Data supplied START
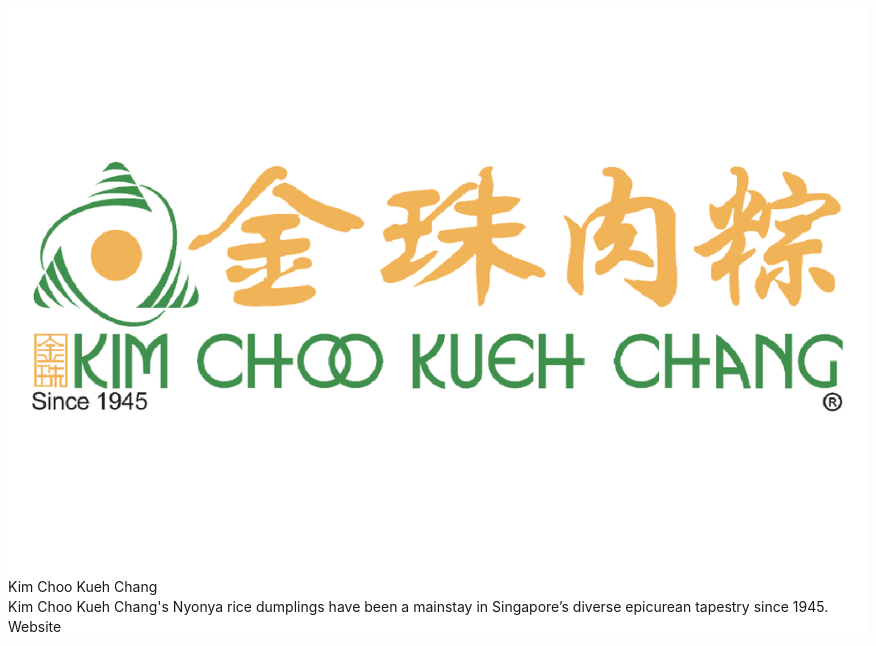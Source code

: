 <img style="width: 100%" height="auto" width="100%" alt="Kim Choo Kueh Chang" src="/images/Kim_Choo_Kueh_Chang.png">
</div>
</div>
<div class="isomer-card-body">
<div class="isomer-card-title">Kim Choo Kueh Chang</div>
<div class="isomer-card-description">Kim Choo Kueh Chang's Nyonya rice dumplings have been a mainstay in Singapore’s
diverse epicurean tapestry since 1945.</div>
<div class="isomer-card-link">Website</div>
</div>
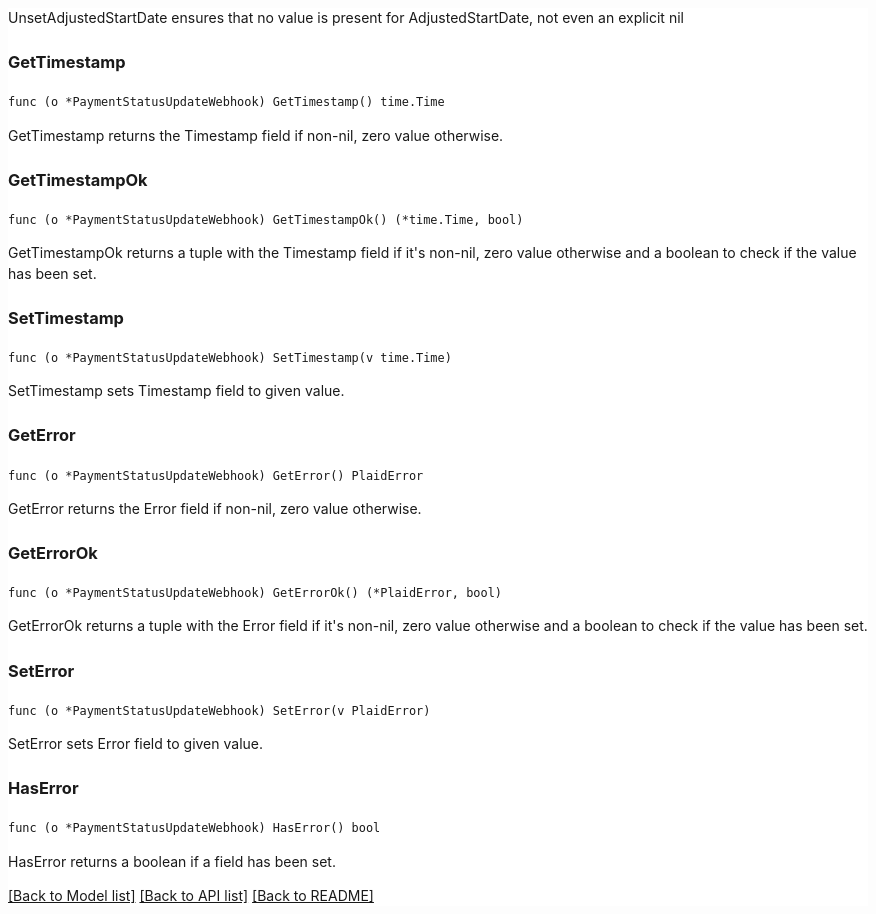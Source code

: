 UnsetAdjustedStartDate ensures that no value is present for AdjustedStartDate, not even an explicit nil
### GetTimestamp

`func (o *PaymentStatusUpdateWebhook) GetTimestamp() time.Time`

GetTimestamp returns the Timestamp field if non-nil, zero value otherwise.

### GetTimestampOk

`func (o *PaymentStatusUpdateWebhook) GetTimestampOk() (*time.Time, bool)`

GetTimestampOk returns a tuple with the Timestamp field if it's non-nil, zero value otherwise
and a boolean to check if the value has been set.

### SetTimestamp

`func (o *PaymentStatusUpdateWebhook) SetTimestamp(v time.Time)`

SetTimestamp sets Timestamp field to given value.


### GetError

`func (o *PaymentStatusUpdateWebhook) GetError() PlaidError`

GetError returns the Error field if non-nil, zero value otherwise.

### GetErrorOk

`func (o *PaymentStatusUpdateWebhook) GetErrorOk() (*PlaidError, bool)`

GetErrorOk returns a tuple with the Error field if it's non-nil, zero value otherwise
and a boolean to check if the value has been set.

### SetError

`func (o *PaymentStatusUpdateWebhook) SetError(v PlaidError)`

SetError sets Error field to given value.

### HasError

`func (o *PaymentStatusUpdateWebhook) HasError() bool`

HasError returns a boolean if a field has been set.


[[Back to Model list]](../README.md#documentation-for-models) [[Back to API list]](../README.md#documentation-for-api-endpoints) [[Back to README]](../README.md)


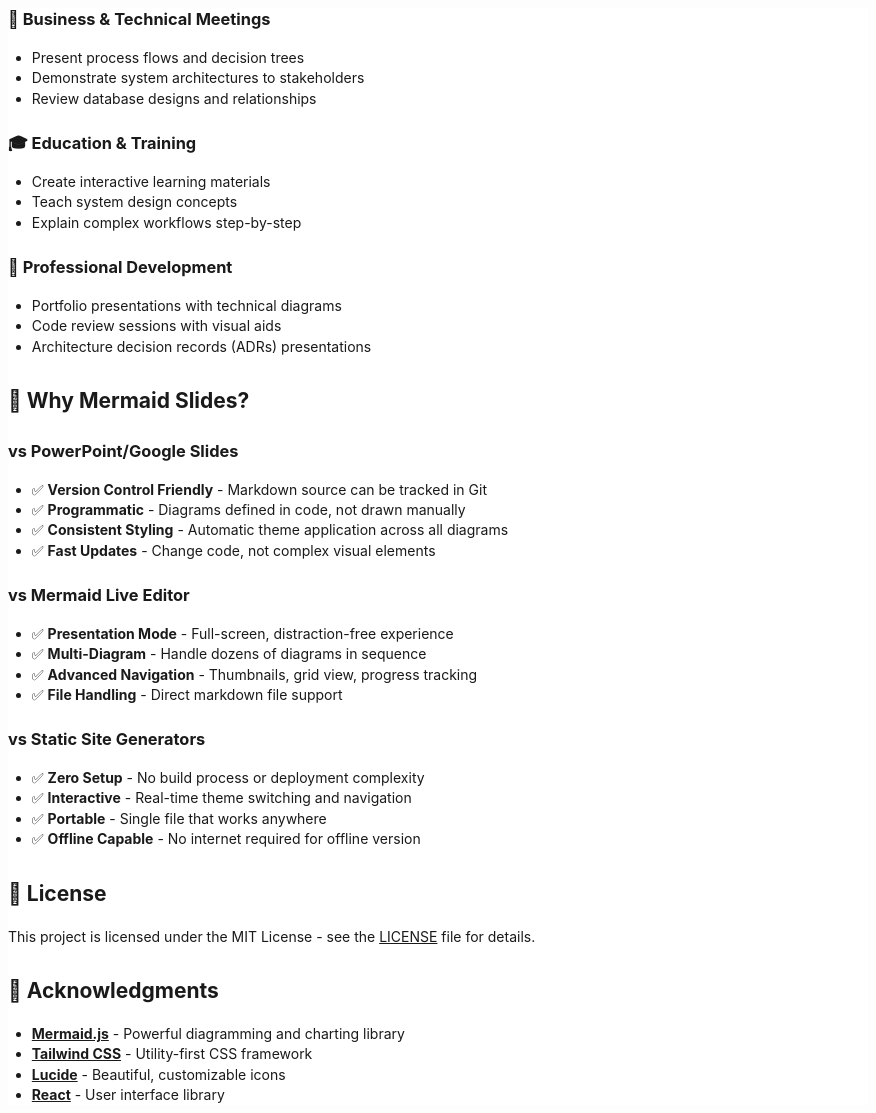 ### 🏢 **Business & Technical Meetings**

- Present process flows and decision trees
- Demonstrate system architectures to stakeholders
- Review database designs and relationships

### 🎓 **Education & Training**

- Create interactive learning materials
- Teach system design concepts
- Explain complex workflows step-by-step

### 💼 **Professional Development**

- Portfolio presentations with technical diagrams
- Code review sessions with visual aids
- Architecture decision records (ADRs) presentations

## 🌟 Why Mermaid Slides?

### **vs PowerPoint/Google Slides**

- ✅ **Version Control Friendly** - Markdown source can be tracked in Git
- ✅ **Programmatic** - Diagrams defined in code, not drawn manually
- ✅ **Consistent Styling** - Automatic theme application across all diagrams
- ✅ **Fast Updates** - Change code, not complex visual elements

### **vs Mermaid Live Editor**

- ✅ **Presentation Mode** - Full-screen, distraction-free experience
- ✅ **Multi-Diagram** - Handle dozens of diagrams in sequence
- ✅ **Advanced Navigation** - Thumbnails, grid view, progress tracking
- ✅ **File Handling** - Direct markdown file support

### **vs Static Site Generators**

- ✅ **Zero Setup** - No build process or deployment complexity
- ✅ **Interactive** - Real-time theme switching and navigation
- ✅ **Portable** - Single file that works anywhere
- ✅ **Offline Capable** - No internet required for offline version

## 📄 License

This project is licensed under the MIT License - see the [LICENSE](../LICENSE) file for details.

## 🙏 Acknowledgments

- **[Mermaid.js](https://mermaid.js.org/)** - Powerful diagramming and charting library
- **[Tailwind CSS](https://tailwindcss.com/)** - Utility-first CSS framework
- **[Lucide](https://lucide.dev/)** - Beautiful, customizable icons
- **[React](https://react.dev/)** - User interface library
Data supplied END
Data supplied START
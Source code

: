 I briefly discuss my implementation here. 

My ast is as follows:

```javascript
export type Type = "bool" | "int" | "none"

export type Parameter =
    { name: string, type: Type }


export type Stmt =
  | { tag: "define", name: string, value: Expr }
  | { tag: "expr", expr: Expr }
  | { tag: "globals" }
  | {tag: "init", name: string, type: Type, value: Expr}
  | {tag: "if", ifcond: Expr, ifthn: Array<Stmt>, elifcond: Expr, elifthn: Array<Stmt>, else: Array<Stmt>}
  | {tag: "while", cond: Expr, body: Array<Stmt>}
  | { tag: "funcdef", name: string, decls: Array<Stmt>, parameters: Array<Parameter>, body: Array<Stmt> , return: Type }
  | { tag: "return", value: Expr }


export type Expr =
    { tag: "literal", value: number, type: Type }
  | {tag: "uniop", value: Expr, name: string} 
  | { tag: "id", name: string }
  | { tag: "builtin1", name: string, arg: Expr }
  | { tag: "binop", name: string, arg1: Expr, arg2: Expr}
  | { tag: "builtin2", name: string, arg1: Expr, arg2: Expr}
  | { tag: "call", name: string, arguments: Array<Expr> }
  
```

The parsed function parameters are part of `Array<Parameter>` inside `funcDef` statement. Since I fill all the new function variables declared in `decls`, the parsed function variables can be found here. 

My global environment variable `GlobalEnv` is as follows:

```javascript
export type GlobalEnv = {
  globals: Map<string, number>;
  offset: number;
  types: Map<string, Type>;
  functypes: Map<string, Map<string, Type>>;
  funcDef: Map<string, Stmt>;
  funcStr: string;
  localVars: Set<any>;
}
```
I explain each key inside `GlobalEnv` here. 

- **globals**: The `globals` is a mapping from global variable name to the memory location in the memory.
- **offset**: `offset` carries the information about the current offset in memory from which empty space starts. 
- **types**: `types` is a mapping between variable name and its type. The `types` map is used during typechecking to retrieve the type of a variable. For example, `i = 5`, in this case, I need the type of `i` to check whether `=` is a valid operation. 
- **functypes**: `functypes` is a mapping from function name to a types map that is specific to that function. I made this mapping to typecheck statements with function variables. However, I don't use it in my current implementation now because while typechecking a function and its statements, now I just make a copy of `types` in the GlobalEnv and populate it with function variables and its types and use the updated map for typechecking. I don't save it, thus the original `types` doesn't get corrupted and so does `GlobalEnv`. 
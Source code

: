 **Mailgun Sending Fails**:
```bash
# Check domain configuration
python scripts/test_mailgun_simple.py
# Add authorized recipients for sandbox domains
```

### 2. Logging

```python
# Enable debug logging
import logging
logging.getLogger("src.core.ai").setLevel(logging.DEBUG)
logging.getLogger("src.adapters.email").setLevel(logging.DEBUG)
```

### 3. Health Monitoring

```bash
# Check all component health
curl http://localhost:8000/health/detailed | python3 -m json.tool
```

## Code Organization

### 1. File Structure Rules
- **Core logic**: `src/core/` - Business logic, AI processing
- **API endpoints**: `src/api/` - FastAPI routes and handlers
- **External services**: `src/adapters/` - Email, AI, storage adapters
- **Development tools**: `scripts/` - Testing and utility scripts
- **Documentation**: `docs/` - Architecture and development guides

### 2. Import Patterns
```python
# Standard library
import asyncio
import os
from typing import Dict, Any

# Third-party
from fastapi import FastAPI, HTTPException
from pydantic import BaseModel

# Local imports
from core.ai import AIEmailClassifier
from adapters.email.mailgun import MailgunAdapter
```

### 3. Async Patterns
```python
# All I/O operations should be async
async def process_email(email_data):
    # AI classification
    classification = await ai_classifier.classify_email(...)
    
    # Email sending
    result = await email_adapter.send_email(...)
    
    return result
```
Data supplied END
(Exercise aim) All lines in the listing above between the line with "- ✅ **Portable**" and the line with "- **[React](https://react.dev/)** - User", inclusive, should be set down exactly, and no line outside that range.

(Task answer)
- ✅ **Portable** - Single file that works anywhere
- ✅ **Offline Capable** - No internet required for offline version

## 📄 License

This project is licensed under the MIT License - see the [LICENSE](../LICENSE) file for details.

## 🙏 Acknowledgments

- **[Mermaid.js](https://mermaid.js.org/)** - Powerful diagramming and charting library
- **[Tailwind CSS](https://tailwindcss.com/)** - Utility-first CSS framework
- **[Lucide](https://lucide.dev/)** - Beautiful, customizable icons
- **[React](https://react.dev/)** - User interface library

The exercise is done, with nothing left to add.